Other countries have undertaken interesting initiatives in this regard. Several countries provide platforms (so- called social stock exchanges) for investors to trade shares of socially responsible companies. Although the institutional design of such stock trading mechanisms and their position in the securities market differ from country to country, the purpose of the platform is to facilitate the matching of impact-oriented investors with social businesses, under different regulations than those required by regular stock exchanges.
Also, there are examples of IPOs of PBCs as well as companies that are certified as B Corp by B Lab, a non- profit organization, while still having a for-profit corporate form. Although B Corp is not an official certification system, it is used worldwide and has certain stringent requirements. B Corp, as a result, is expected to have a signaling effect, indicating to a wide range of stakeholders, including potential shareholders, that a company aims to consider the interests of stakeholders as a whole, not just that of shareholders.
Since there is no IPO system for only social business enterprises, social businesses are required to proceed through an IPO in the normal way. In Japan for example, it is noteworthy that some companies limit the use of funds raised to SDG-related issues by obtaining a second party opinion (SPO) from an external evaluation institution on the company's compliance with the Social Bond Principles released by the International Capital Markets Association and the ESG initiatives, and some other companies begin to plan IPOs in the Japanese securities market after obtaining B Corps certification. In order for similar initiatives to spread in Japan in the future, it is necessary to reduce the cost burden of obtaining external evaluations and B Corp arrangements as possible, and increase the number of investors who place importance on such initiatives in their investment decisions.

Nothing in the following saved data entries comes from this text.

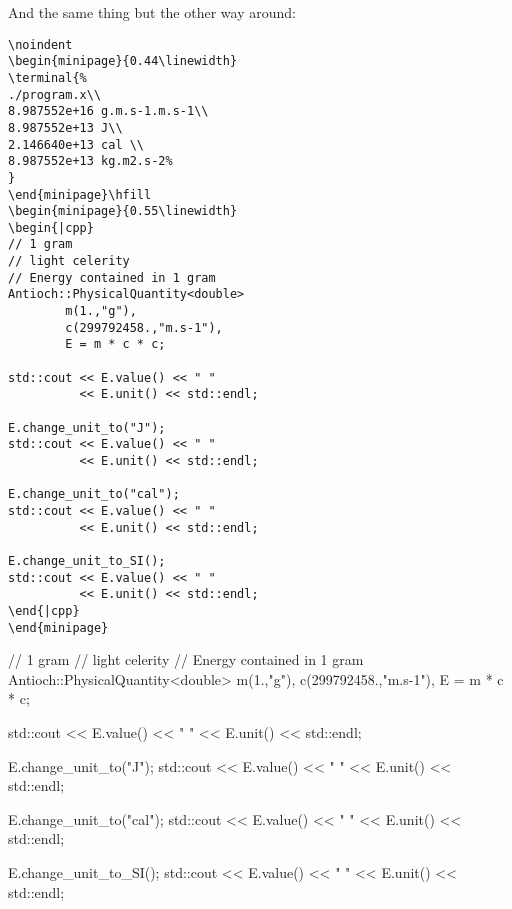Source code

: \documentclass{documentation}
\begin{document}
And the same thing but the other way
around:
\begin{multicols}{2}
\begin{verbatim}
\noindent
\begin{minipage}{0.44\linewidth}
\terminal{%
./program.x\\
8.987552e+16 g.m.s-1.m.s-1\\
8.987552e+13 J\\
2.146640e+13 cal \\
8.987552e+13 kg.m2.s-2%
}
\end{minipage}\hfill
\begin{minipage}{0.55\linewidth}
\begin{|cpp} 
// 1 gram 
// light celerity
// Energy contained in 1 gram
Antioch::PhysicalQuantity<double> 
        m(1.,"g"),
        c(299792458.,"m.s-1"),
        E = m * c * c; 

std::cout << E.value() << " " 
          << E.unit() << std::endl;

E.change_unit_to("J");
std::cout << E.value() << " " 
          << E.unit() << std::endl;

E.change_unit_to("cal");
std::cout << E.value() << " " 
          << E.unit() << std::endl;

E.change_unit_to_SI();
std::cout << E.value() << " " 
          << E.unit() << std::endl;
\end{|cpp}
\end{minipage}
\end{verbatim}
\end{multicols}
\noindent
\begin{minipage}{0.44\linewidth}
\end{minipage}\hfill
\begin{minipage}{0.55\linewidth}
\begin{|cpp} 
// 1 gram 
// light celerity
// Energy contained in 1 gram
Antioch::PhysicalQuantity<double> 
        m(1.,"g"),
        c(299792458.,"m.s-1"),
        E = m * c * c; 

std::cout << E.value() << " " 
          << E.unit() << std::endl;

E.change_unit_to("J");
std::cout << E.value() << " " 
          << E.unit() << std::endl;

E.change_unit_to("cal");
std::cout << E.value() << " " 
          << E.unit() << std::endl;

E.change_unit_to_SI();
std::cout << E.value() << " " 
          << E.unit() << std::endl;
\end{|cpp}
\end{minipage}
\end{document}
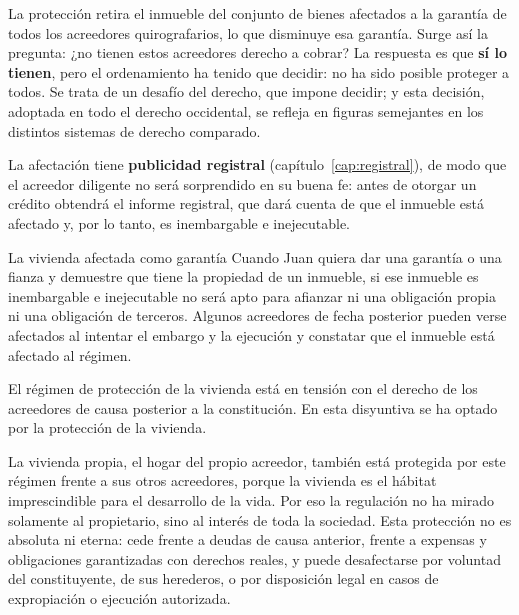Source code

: \documentclass[12pt,oneside]{book}
\begin{document}
La protección retira el inmueble del conjunto de bienes afectados a la garantía de todos los acreedores quirografarios, lo que disminuye esa garantía. Surge así la pregunta: ¿no tienen estos acreedores derecho a cobrar? La respuesta es que \textbf{sí lo tienen}, pero el ordenamiento ha tenido que decidir: no ha sido posible proteger a todos. Se trata de un desafío del derecho, que impone decidir; y esta decisión, adoptada en todo el derecho occidental, se refleja en figuras semejantes en los distintos sistemas de derecho comparado.

La afectación tiene \textbf{publicidad registral} (capítulo~\ref{cap:registral}), de modo que el acreedor diligente no será sorprendido en su buena fe: antes de otorgar un crédito obtendrá el informe registral, que dará cuenta de que el inmueble está afectado y, por lo tanto, es inembargable e inejecutable.

\begin{example}{La vivienda afectada como garantía}
Cuando Juan quiera dar una garantía o una fianza y demuestre que tiene la propiedad de un inmueble, si ese inmueble es inembargable e inejecutable no será apto para afianzar ni una obligación propia ni una obligación de terceros. Algunos acreedores de fecha posterior pueden verse afectados al intentar el embargo y la ejecución y constatar que el inmueble está afectado al régimen.
\end{example}

\begin{important}
El régimen de protección de la vivienda está en tensión con el derecho de los acreedores de causa posterior a la constitución. En esta disyuntiva se ha optado por la protección de la vivienda.
\end{important}

La vivienda propia, el hogar del propio acreedor, también está protegida por este régimen frente a sus otros acreedores, porque la vivienda es el hábitat imprescindible para el desarrollo de la vida. Por eso la regulación no ha mirado solamente al propietario, sino al interés de toda la sociedad. Esta protección no es absoluta ni eterna: cede frente a deudas de causa anterior, frente a expensas y obligaciones garantizadas con derechos reales, y puede desafectarse por voluntad del constituyente, de sus herederos, o por disposición legal en casos de expropiación o ejecución autorizada.
\end{document}
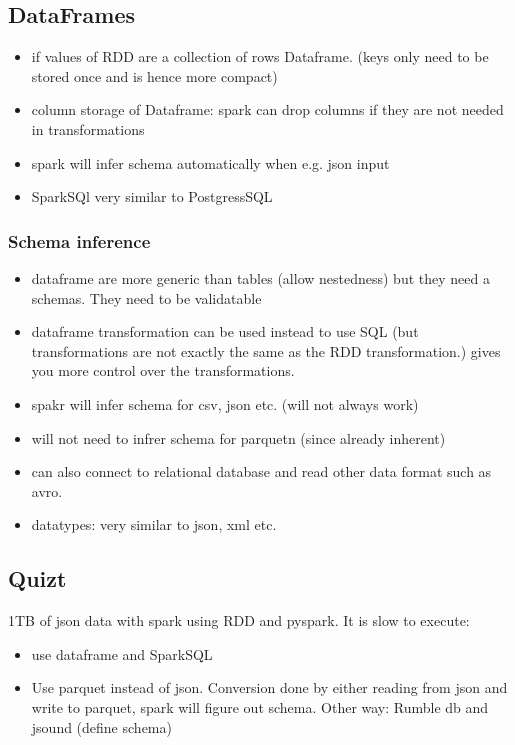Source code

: \subsection{DataFrames}
\begin{itemize}
    \item if values of RDD are a collection of rows \textrightarrow Dataframe. (keys only need to be stored once and is hence more compact)
    \item column storage of Dataframe: spark can drop columns if they are not needed in transformations
    \item spark will infer schema automatically when e.g. json input
    \item SparkSQl very similar to PostgressSQL
\end{itemize}

\subsubsection{Schema inference}
\begin{itemize}
    \item dataframe are more generic than tables (allow nestedness) but they need a schemas. They need to be validatable
    \item dataframe transformation can be used instead to use SQL (but transformations are not exactly the same as the RDD transformation.)
    gives you more control over the transformations.
    \item spakr will infer schema for csv, json etc. (will not always work)
    \item will not need to infrer schema for parquetn (since already inherent)
    \item can also connect to relational database and read other data format such as avro.
    \item datatypes: very similar to json, xml etc.
\end{itemize}

\subsection{Quizt}
1TB of json data with spark using RDD and pyspark. It is slow to execute:
\begin{itemize}
    \item use dataframe and SparkSQL
    \item Use parquet instead of json. Conversion done by either reading from json and write to parquet, spark will
    figure out schema. Other way: Rumble db and jsound (define schema)
\end{itemize}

In the case of an IPO by an impact-oriented company, systematic considerations will be required. For example, how to disclose expected impact and financial return, as well as the risks associated with them, in the annual securities report (section I)/annual securities registration statement/prospectus or, in the case of a company seeking to list on a growth market, how to disclose such information as part of the "business plan and growth potential matters."
4. Conclusion
Although impact investing is still in its infancy in Japan, if more and more successful projects are conducted, this will lead to an ecosystem that embraces impact investing expanding overseas. The establishment of a legal framework will be crucial to promoting impact investment.